Both styles are 35mm film cameras. The Fisheye comes with a hotshoe and a built-in flash. I have the option of taking multiple exposures and using a bulb setting. There is even a button to lock the shutter, which I find is very convenient on film cameras. How many times have you gotten a roll of film developed from a disposable camera to find that half the pictures were taken in your backpack? It is always to tempting to wind the dial or advance the film lever, even if you aren't sure when you'll take your next picture. If you can't tell, I'm pretty much in love with this camera at the moment.
The Oktomat is also great; I must admit, I don't use it as frequently, but only because it doesn't have the convenience of a flash. The Oktomat has a great effect though, it takes 8 pictures with one click of a button. From the moment you press the shutter, it begins rapidly taking photos; 8 shots are split between one piece of film in a matter of 2.5 seconds. I have already shot a few rolls of film with this camera, but I haven't had the time or money to get them developed. I will have eternal anger towards Temple University for shutting down the darkroom. Not only was it my place of employment, but I loved having access to such a rare commodity. I would rather spend an hour developing my own film than trust it to a machine at CVS, but I digress.

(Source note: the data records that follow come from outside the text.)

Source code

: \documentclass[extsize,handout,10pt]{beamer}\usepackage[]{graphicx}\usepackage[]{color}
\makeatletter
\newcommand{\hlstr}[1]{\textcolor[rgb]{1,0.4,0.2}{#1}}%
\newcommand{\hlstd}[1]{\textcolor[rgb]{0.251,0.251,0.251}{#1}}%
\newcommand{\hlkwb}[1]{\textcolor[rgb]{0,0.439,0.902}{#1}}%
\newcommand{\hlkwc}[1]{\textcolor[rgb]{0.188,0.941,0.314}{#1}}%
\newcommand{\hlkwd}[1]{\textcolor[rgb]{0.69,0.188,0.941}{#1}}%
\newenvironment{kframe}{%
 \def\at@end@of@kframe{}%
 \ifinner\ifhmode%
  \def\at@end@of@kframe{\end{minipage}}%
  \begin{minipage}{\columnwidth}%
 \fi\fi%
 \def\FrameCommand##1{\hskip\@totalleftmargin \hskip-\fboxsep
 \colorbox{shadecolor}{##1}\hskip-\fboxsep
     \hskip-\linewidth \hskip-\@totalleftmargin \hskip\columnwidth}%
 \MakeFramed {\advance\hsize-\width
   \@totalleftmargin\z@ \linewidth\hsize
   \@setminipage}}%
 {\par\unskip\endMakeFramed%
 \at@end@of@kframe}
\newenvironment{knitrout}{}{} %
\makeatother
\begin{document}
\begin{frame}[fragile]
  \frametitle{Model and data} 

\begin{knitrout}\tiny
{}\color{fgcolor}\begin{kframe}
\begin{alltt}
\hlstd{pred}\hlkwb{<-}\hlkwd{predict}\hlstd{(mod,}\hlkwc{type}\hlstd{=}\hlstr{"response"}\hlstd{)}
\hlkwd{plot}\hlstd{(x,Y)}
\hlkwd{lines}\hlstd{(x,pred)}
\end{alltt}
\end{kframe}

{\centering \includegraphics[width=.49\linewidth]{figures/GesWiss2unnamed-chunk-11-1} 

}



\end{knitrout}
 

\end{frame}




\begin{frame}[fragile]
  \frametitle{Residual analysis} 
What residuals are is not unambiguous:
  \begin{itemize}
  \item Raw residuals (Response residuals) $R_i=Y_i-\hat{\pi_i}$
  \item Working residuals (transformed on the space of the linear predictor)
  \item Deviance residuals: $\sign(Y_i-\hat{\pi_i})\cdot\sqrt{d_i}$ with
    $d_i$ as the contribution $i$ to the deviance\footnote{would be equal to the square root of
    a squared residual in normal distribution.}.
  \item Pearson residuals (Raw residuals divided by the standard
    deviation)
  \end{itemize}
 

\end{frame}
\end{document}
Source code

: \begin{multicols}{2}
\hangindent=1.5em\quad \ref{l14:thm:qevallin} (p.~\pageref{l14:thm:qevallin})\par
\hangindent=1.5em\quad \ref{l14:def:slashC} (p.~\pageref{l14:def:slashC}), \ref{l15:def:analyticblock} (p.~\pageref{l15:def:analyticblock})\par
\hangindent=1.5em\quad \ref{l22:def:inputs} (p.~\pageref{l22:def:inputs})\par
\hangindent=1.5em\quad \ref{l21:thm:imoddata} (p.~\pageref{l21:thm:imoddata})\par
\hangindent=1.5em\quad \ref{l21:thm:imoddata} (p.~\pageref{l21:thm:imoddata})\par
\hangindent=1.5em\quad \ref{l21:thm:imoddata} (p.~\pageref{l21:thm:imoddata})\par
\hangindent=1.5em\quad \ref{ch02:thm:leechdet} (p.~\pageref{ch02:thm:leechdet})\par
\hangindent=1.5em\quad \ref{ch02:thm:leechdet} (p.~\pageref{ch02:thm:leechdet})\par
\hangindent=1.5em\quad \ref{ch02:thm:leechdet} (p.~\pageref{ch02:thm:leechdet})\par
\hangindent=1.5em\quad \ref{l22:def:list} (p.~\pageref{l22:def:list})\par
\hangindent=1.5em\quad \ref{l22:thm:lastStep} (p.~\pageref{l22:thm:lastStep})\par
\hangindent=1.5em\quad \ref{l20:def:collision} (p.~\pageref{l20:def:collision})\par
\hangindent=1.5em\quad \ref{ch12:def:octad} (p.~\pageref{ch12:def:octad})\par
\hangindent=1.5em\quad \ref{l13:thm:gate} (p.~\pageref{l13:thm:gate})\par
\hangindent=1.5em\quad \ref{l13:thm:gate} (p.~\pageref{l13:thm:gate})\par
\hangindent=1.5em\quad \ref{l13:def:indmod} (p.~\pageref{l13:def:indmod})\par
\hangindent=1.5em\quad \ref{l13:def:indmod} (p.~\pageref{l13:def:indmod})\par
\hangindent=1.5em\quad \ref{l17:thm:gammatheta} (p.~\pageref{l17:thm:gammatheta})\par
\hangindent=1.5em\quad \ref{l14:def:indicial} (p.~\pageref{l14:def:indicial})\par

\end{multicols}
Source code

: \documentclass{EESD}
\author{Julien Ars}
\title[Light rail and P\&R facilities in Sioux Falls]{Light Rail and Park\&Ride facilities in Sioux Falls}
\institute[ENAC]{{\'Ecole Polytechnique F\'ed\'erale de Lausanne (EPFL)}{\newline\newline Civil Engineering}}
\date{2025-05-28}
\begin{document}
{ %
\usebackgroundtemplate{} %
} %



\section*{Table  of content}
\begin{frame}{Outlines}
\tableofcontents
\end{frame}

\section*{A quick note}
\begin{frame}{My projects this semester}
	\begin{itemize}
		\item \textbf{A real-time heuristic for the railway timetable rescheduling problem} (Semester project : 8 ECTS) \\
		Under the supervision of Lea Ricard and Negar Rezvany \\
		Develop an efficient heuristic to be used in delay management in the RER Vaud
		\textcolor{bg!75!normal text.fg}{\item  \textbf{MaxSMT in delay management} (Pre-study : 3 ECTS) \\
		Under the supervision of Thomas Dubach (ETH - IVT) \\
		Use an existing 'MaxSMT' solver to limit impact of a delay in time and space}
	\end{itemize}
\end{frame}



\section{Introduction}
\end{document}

Now I skip around and play all day with my Fisheye and Oktomat taking a picture of anything I deem funky, cool, outrageous, memorable, noteworthy........ Even if I think something looks slightly plain, I'll snap a picture because I know it will develop into something unique and slightly transformed. Here are the first few shots I took with my beloved Fisheye. Thanks Jeff!
This is a multiple exposure of an enormous dog. If you look closely at the center of the frame her teeth are revealed; I think it is quite terrifying.